Career mode is essentially the same as what you've always had in Guitar Hero. However, this time around does include the Bonus Challenges that helped bolster Guitar Hero - On Tour: Modern Hits for DS. These side objectives have players meeting specific goals (Ex.: Utilize the whammy bar for 30, 60, or 80 seconds on held notes). Successfully completing these challenges will net you rewards such as instrument skins and outfits.

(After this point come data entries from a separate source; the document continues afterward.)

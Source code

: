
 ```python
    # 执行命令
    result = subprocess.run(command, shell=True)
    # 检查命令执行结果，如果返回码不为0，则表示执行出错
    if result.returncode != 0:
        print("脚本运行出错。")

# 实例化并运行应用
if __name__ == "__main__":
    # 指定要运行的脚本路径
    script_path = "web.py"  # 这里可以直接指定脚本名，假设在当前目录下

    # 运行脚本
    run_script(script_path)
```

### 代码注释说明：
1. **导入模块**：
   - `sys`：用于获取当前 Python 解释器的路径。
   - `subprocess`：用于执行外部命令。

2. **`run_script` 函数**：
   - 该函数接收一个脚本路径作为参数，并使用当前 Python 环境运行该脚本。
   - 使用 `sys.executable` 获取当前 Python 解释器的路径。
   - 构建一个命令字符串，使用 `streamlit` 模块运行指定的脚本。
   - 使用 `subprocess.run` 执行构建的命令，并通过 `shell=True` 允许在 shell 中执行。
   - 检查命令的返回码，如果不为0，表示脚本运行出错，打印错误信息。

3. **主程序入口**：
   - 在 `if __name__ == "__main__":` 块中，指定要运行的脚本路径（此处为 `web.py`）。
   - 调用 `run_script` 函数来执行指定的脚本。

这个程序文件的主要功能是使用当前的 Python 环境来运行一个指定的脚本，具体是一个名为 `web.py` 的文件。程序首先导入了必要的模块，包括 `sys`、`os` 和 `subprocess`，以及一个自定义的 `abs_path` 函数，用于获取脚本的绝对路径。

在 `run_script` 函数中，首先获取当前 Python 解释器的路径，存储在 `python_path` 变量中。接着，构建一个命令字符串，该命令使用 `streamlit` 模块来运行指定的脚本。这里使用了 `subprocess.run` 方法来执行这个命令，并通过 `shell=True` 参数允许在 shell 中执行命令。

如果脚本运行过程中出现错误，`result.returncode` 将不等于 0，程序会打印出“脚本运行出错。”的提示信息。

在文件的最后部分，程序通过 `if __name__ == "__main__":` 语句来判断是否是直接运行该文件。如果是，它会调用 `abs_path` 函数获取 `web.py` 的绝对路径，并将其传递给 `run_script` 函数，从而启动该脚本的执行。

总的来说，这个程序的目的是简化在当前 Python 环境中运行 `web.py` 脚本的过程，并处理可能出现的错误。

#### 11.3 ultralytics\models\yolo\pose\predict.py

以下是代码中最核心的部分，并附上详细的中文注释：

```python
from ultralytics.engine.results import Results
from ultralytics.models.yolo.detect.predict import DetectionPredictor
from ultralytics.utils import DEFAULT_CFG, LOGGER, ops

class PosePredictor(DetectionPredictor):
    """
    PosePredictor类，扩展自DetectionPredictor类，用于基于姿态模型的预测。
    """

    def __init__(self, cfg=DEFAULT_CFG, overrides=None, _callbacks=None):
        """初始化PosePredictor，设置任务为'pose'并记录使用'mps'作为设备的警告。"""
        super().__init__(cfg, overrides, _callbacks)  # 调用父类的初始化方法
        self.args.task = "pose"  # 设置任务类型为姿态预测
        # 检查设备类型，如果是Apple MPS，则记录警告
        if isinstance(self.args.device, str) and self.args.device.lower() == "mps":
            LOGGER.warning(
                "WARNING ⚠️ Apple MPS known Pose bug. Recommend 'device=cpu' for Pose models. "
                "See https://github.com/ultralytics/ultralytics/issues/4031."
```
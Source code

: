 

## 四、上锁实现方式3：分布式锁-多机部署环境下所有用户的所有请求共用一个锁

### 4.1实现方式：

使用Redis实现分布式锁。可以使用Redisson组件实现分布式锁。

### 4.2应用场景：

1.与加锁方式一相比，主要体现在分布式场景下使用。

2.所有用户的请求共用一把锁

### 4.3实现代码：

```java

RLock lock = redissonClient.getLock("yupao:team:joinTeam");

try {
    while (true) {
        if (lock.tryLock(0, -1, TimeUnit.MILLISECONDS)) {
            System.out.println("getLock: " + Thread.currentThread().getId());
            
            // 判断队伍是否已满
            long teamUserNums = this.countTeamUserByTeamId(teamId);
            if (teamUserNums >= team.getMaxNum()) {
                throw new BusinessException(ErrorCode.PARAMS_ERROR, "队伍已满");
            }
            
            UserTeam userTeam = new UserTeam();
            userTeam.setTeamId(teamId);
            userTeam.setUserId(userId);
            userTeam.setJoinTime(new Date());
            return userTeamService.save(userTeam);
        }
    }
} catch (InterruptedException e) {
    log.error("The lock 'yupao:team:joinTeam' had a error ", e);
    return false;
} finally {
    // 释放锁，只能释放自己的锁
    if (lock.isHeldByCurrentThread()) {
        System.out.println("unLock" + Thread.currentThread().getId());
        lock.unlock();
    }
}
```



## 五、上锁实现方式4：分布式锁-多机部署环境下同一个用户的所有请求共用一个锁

Outside of the standard Career mode, the local and online competitive multiplayer options really offer a lot of engaging, diverse gameplay for more serious virtual musicians. RockFest gives players six modes of play with which to mix things up. Momentum constantly changes difficulty for individual players depending on how well they're executing. Perfectionist divides songs up into sections and rewards the player with the highest percentage at the end of the segment. Elimination drops the player with the lowest percentage out of the mix after each section, crowning the last man standing the champion. Do-or-Die penalizes players if they miss just three notes in a segment by temporarily freezing them, not allowing them to accrue points. As the name implies, Streakers gives exponential point bonuses to those players that put long note streaks together. Finally, Pro Face Off is the most straightforward of the bunch, as it is a head-to-head battle where all players play at the same difficulty with the same instrument to see who's the baddest. These multiplayer modes are all very well implemented and perfectly suited to improving the skill set of hardcore players.
On the graphics front, the visuals are the best they've ever been; though, that's not saying a whole lot. Still, the characters are livelier than ever and the environments are varied and engaging. Animations are particularly good now, and singers' lips synch up nicely with the songs. Controls are also much improved over previous versions. Note tracks are expertly laid out to mimic the songs, and the menu organization is very user-friendly. If you haven't gotten a guitar controller in a while, you may want to check out the new peripheral. The guitars are very realistic-looking, are of much higher quality construction, and the slider bar functionality is even tighter.
Certainly, Guitar Hero 5 is the best title in the franchise's illustrious history. Furthermore, it is undeniably the best music game ever made, as it synthesizes the best of the genre into one neat package. The only question is, is this the reawakening of a phenomenon, or just a beautiful swan song? I guess only time will tell.